DFT and experimental study of elemental mercury (Hg⁰) removal by 2D-g-C₃N₄

Abstract

2D-g-C3N4 nanosheet was prepared and employed for the adsorption of elemental mercury (Hg0). The g-C3N4 was analyzed through X-ray diffraction (XRD), scanning electron microscope (SEM) and Fourier transform infrared spectroscopy (FT-IR) methods, and the results showed that the prepared sample was well-defined 2D-nanosheet. The 2D-g-C3N4 sorbent exhibited a high Hg0 removal efficiency (> 90%) at the condition of temperature 120 °C. To investigate the mechanism of Hg0 adsorption on the 2D-g-C3N4 surface, corresponding theoretical exploration based on the first principle prediction and X-ray photoelectron spectroscopy (XPS) test was implemented.
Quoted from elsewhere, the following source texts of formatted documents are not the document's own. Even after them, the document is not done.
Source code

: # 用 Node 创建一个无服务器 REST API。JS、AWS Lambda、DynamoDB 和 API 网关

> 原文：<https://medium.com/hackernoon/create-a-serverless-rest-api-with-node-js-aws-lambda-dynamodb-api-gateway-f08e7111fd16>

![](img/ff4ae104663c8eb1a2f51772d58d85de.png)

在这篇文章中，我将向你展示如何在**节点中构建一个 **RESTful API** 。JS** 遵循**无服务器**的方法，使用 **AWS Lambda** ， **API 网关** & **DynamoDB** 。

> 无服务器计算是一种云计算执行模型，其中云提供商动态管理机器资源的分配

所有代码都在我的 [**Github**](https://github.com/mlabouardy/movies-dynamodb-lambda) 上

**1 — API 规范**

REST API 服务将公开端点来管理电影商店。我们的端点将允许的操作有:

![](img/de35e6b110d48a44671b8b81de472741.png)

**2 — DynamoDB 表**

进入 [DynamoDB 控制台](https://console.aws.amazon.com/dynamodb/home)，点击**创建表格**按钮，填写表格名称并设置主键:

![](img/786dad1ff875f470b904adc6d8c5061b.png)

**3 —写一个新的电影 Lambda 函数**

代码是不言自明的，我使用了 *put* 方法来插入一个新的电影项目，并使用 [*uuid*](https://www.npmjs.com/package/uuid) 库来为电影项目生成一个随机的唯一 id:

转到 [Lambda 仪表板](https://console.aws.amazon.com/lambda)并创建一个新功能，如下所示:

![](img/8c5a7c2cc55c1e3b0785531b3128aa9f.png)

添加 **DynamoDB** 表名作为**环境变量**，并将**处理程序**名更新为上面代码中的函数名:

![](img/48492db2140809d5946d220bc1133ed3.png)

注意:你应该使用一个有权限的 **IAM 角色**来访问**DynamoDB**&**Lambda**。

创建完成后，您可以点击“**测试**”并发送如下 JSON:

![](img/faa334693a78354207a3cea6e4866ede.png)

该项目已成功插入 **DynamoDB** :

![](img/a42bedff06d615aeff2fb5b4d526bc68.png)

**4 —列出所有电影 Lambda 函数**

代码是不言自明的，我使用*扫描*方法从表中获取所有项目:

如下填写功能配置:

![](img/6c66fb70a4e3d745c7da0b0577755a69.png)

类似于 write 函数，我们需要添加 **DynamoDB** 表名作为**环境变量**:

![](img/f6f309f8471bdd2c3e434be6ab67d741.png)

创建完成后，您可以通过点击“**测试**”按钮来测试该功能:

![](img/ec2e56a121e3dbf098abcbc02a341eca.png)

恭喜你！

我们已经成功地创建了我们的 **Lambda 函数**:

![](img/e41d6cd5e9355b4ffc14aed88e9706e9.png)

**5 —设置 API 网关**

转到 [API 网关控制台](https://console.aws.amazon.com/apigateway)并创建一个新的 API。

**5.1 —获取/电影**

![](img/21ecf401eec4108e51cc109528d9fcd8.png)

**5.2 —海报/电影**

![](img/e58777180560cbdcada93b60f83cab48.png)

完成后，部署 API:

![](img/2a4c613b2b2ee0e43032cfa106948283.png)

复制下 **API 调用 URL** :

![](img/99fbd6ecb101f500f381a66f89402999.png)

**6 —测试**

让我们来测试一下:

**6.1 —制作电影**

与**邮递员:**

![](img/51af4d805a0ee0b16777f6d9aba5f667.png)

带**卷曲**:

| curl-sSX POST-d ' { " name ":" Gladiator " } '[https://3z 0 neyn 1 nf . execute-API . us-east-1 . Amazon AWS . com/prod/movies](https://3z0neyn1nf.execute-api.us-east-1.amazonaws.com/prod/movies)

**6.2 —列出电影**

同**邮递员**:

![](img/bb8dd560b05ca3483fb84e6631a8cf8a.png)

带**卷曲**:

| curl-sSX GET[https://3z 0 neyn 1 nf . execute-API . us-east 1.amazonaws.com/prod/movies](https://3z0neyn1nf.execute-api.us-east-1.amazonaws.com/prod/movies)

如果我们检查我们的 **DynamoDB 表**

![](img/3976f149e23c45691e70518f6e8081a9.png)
The DFT calculation results showed that Hg0 was strongly bound to the B1 site of the g-C3N4 surface with an adsorption energy change of -162.2 kJ mol−1, the equilibrium distance of Hg-C was 3.473 Å, and electron transfer between Hg and C atoms was 0.02. The results of XPS showed the main species of mercury was HgO on the surface of 2D-g-C3N4 sample and the interaction between C3N4 surface and Hg0 was physisorption. This study provides a demonstration of proof-of-concept demonstration that g-C3N4 is a promising sorbent capable of capturing Hg0, and presents in-depth understanding of Hg0 adsorption mechanism on 2D-g-C3N4 sorbent.